Would they ever leave him alone? You get your goddamned picture on a magazine cover and the whole world thinks you got enough secrets in you to write a best-seller. Over the years, no end of assholes had come at him. How did they find him? Well, it was like his address was out on some nutcase Internet, and all the losers and loonies came sniffing along. Some weren’t even American. The goddamned Germans were the worst. They offered him money, anything, for ah interview. But he was all done with that. He’d had the worst kind of fame, and it was enough for him. He was done with that.

“Did he bother you, honey?”

“No, Daddy. He just smiled.”

“If you see him again, you tell me, now, and I’ll speak to him, and then he’ll go away. Otherwise, we’ll just wait until he tires himself out.”

Many of them just disappeared after a while. Their ideas were so absurd and ill formed.

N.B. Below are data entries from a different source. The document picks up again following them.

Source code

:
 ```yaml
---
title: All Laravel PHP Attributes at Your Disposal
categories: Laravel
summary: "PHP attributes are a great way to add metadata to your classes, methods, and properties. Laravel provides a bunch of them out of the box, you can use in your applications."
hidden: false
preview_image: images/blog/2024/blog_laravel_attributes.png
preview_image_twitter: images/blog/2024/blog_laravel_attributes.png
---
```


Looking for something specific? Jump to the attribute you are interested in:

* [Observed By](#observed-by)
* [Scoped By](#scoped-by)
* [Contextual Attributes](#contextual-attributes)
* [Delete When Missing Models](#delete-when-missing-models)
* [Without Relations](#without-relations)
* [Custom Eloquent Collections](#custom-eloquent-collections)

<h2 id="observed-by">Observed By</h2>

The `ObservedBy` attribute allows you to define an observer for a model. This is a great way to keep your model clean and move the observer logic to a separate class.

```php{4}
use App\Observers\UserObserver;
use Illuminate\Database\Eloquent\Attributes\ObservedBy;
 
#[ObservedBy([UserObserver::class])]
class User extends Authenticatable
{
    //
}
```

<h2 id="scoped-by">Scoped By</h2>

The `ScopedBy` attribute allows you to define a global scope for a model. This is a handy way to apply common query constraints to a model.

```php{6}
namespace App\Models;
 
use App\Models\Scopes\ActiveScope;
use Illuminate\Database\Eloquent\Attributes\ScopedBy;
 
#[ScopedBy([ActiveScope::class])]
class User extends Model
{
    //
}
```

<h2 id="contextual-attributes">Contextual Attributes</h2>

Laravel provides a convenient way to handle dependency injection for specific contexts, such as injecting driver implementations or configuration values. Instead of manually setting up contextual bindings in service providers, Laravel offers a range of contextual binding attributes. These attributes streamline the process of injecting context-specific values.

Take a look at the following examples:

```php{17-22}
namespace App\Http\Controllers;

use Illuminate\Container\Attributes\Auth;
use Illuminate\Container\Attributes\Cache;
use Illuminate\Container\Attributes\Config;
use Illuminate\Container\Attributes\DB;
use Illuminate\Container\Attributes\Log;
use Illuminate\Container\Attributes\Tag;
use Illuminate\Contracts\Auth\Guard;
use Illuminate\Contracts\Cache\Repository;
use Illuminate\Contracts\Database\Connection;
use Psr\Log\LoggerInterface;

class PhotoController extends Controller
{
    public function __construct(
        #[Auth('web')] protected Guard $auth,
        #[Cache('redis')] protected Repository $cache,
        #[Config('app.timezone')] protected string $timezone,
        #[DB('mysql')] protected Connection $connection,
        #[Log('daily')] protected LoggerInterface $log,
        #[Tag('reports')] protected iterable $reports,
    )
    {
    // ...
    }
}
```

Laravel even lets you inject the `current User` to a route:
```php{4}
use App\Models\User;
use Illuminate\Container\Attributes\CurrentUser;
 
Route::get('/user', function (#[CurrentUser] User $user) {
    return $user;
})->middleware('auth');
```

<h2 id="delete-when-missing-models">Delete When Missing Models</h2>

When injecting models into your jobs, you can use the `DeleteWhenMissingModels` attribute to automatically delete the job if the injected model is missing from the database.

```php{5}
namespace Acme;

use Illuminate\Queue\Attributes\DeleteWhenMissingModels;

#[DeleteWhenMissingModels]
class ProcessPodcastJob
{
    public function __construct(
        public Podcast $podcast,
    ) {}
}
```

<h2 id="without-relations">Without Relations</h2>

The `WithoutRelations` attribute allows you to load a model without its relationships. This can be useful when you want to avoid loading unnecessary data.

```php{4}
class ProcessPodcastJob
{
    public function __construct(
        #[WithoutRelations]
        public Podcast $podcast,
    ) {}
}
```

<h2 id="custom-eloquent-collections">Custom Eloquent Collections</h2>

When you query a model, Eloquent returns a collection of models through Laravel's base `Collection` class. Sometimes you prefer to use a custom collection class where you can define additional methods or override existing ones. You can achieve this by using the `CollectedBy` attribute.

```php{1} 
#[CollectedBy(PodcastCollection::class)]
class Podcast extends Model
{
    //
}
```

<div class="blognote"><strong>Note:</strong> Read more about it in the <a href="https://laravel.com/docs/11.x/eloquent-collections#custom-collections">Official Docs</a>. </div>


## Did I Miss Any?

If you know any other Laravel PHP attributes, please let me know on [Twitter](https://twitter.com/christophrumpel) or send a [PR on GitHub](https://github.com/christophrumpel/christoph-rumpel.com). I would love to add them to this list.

Some of them didn’t even want to write about him and make money; they just wanted to see him and draw something from his presence, from the thing that his life had been. So stupid. His life wasn’t a monument or a symbol or a pattern: it was his life.

It seemed for a time the boy vanished. Then he was back again one night, sitting patiently in the truck across the road. Julie was back; they’d eaten and were sitting on the porch, drinking iced tea and watching as the sun set behind the low mountains in perfect serenity.

“He is stubborn.”

“Damn fool boy.”

“At least he keeps his distance. He has some manners.” In their time, people had pulled into the yard, jumped out and begun offering contracts, setting up camera lights, glad-handing, carrying on, sure they were onto something big, they’d found El Dorado at last. Bob had several times called the Sheriff’s Office, the last time for the Germans, who were extremely obnoxious.